Explaining the religious and cultural importance of Ash Wednesday


Lenore Ferguson

Wednesday, March 6 marked an important day for many members of the Catholic community–the beginning of Lent, a day of fasting, prayers and repentance. Catholics refer to the day as Ash Wednesday.
Ash Wednesday happens to be later than usual this year, as it usually falls on a Wednesday in February. Nonetheless, Catholics celebrate it by avoiding consumption of meat and going to Ash Wednesday mass where worshipers receive ashes from palm leaves saved from the previous year’s Palm Sunday.
Catholics repent and confess their sins and reaffirm devotion to God on this day. It is a day Catholics look forward to rather than dread because it marks the beginning of Lent and a time to cleanse themselves of their sins.
During the mass, a priest spreads the ashes using his thumb on the worshiper’s forehead saying the words “Remember that you are the dust, and to dust you shall return” or “Repent and believe in the Gospel.” The ashes are not to be washed off until the end of the day.
For Lent, it is traditional that the worshiper gives up a negative practice or habit in their lives. Some typical examples are soda, junk food and snacking between meals–even smoking and drinking.

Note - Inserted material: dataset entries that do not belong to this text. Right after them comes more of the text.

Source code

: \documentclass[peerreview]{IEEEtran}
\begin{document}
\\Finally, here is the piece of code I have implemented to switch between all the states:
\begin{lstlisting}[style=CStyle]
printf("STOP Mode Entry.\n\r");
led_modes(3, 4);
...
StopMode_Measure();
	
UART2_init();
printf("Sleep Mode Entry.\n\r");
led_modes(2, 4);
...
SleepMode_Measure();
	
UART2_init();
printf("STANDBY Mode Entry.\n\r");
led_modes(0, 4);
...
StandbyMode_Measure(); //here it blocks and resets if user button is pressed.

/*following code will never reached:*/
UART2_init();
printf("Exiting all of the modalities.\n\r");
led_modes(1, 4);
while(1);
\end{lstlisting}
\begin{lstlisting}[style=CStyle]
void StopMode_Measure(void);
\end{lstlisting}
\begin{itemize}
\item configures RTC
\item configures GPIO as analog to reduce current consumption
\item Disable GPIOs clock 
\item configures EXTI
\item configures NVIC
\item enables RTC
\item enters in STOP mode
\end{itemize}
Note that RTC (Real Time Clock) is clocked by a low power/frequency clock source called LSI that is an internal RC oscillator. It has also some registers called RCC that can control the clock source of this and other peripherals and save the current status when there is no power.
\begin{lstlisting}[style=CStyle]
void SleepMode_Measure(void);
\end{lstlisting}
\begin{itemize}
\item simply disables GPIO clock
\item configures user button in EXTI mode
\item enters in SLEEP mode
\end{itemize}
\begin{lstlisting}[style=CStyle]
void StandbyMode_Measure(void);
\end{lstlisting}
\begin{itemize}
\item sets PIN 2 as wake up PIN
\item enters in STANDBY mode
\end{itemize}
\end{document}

While all these bad habits are good things to give up, many Catholics decide to add something positive to their routines for the 40 days of Lent. Some examples are talking to Jesus more or thinking of oneself more positively.
Ash Wednesday and Lent are both very personal and very spiritual days for Catholics. The 40 days of Lent end on April 18, just before Easter (the 21st).
Throughout this journey, Catholics will be following their Lent mission of staying away from negative habits in their lives and moving towards more positive practices of their lives, both religious and not religious.